Search code examples
pythonpython-typingpython-dataclasses

How to type hint a dynamically-created dataclass


I hate writing things twice, so I came up with a decent way to not have to write things twice. However, this seems to break my type-hinting:

from enum import Enum
from dataclasses import make_dataclass, field, dataclass

class DatasetNames(Enum):
    test1 = "test1_string"
    test2 = "test2_string"
    test3 = "test3_string"

def get_path(s: str) -> str:
    return s + "_path"

# the normal way to do this, but I have to type every new dataset name twice
# and there's a lot of duplicate code
@dataclass(frozen=True)
class StaticDatasetPaths:
    test1 = get_path("test1_string")
    test2 = get_path("test2_string")
    test3 = get_path("test3_string")

# mypy recognizes that `StaticDatasetPaths` is a class
# mypy recognizes that `StaticDatasetPaths.test2` is a string
print(StaticDatasetPaths.test2) # 'test2_string_path'

# this is my way of doing it, without having to type every new dataset name twice and no duplicate code
DynamicDatasetPaths = make_dataclass(
    'DynamicDatasetPaths', 
    [
        (
            name.name,
            str,
            field(default=get_path(name.value))
        )
        for name in DatasetNames
    ],
    frozen=True
)

# mypy thinks `DynamicDatasetPaths` is a `variable` of type `type`
# mypy thinks that `DynamicDatasetPaths.test2` is an `function` of type `Unknown`
print(DynamicDatasetPaths.test2) # 'test2_string_path'

How can I let mypy know that DynamicDatasetPaths is a frozen dataclass whose attributes are strings?
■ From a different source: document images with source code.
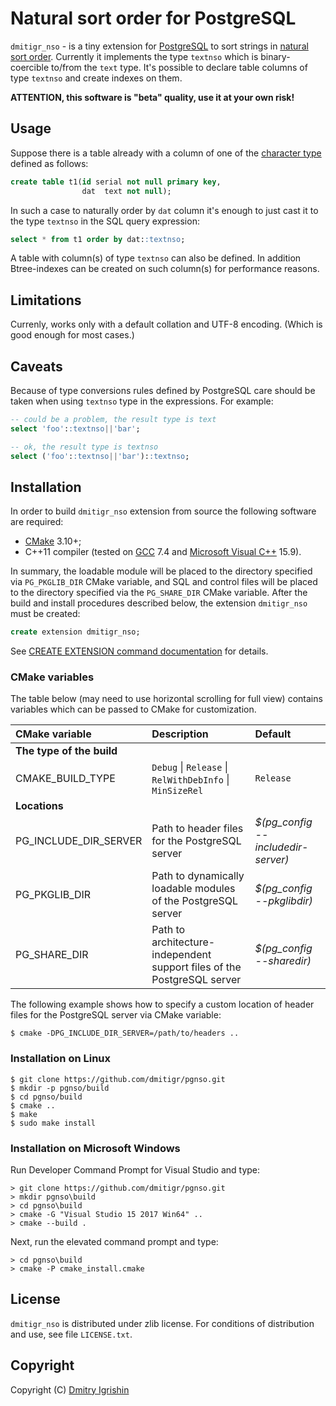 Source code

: # Natural sort order for PostgreSQL

`dmitigr_nso` - is a tiny extension for [PostgreSQL] to sort strings in
[natural sort order][natural_sort_order]. Currently it implements the
type `textnso` which is binary-coercible to/from the `text` type. It's
possible to declare table columns of type `textnso` and create indexes
on them.

**ATTENTION, this software is "beta" quality, use it at your own risk!**

## Usage

Suppose there is a table already with a column of one of the
[character type][datatype-character] defined as follows:

```sql
create table t1(id serial not null primary key,
                dat  text not null);
```

In such a case to naturally order by `dat` column it's enough to just cast
it to the type `textnso` in the SQL query expression:

```sql
select * from t1 order by dat::textnso;
```

A table with column(s) of type `textnso` can also be defined. In addition
Btree-indexes can be created on such column(s) for performance reasons.

## Limitations

Currenly, works only with a default collation and UTF-8 encoding. (Which
is good enough for most cases.)

## Caveats

Because of type conversions rules defined by PostgreSQL care should be taken
when using `textnso` type in the expressions. For example:

```sql
-- could be a problem, the result type is text
select 'foo'::textnso||'bar';

-- ok, the result type is textnso
select ('foo'::textnso||'bar')::textnso;
```

## Installation

In order to build `dmitigr_nso` extension from source the following software
are required:

- [CMake] 3.10+;
- C++11 compiler (tested on [GCC] 7.4 and [Microsoft Visual C++][Visual_Studio] 15.9).

In summary, the loadable module will be placed to the directory specified via
`PG_PKGLIB_DIR` CMake variable, and SQL and control files will be placed to the
directory specified via the `PG_SHARE_DIR` CMake variable. After the build and
install procedures described below, the extension `dmitigr_nso` must be created:

```sql
create extension dmitigr_nso;
```

See [CREATE EXTENSION command documentation][sql-createextension] for details.

### CMake variables

The table below (may need to use horizontal scrolling for full view) contains
variables which can be passed to CMake for customization.

|CMake variable|Description|Default|
|:-------------|:----------|:------|
|**The type of the build**|||
|CMAKE_BUILD_TYPE|`Debug` \| `Release` \| `RelWithDebInfo` \| `MinSizeRel`|`Release`|
|**Locations**|||
|PG_INCLUDE_DIR_SERVER|Path to header files for the PostgreSQL server|*$(pg_config --includedir-server)*|
|PG_PKGLIB_DIR|Path to dynamically loadable modules of the PostgreSQL server|*$(pg_config --pkglibdir)*|
|PG_SHARE_DIR|Path to architecture-independent support files of the PostgreSQL server|*$(pg_config --sharedir)*|

The following example shows how to specify a custom location of header files
for the PostgreSQL server via CMake variable:

    $ cmake -DPG_INCLUDE_DIR_SERVER=/path/to/headers ..

### Installation on Linux

    $ git clone https://github.com/dmitigr/pgnso.git
    $ mkdir -p pgnso/build
    $ cd pgnso/build
    $ cmake ..
    $ make
    $ sudo make install

### Installation on Microsoft Windows

Run Developer Command Prompt for Visual Studio and type:

    > git clone https://github.com/dmitigr/pgnso.git
    > mkdir pgnso\build
    > cd pgnso\build
    > cmake -G "Visual Studio 15 2017 Win64" ..
    > cmake --build .

Next, run the elevated command prompt and type:

    > cd pgnso\build
    > cmake -P cmake_install.cmake

## License

`dmitigr_nso` is distributed under zlib license. For conditions of distribution
and use, see file `LICENSE.txt`.

## Copyright

Copyright (C) [Dmitry Igrishin][dmitigr_mail]

[dmitigr_mail]: mailto:dmitigr@gmail.com

[datatype-character]: https://www.postgresql.org/docs/current/datatype-character.html
[sql-createextension]: https://www.postgresql.org/docs/current/sql-createextension.html

[CMake]: https://cmake.org/
[GCC]: https://gcc.gnu.org/
[natural_sort_order]: https://en.wikipedia.org/wiki/Natural_sort_order
[PostgreSQL]: https://www.postgresql.org/
[Visual_Studio]: https://www.visualstudio.com/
Normally when I run into cases like this, I'm able to just use a cast and tell mypy what the right type is, but I don't know the correct type for "frozen dataclass whose attributes are strings".

(Also, if there's a better way in general to not have the duplicate code, I'd be happy to hear about that as well.)


Solution

  • A data class is meant to create instances. Since you are not instantiating the data class but instead accessing test1, test2, etc. as class attributes, you don't really need a data class at all, but can simply make path a property of the Enum class instead. And since all the members of your Enum class have string values, you can make it a StrEnum class instead for easier string operations:

    from enum import StrEnum
    
    class DatasetNames(StrEnum):
        test1 = "test1_string"
        test2 = "test2_string"
        test3 = "test3_string"
    
        @property
        def path(self) -> str:
            return self + '_path'
    
    print(DatasetNames.test2.path) # outputs test2_string_path
    

    If the get_path function is expensive in your actual use case, consider making path a cached_property instead.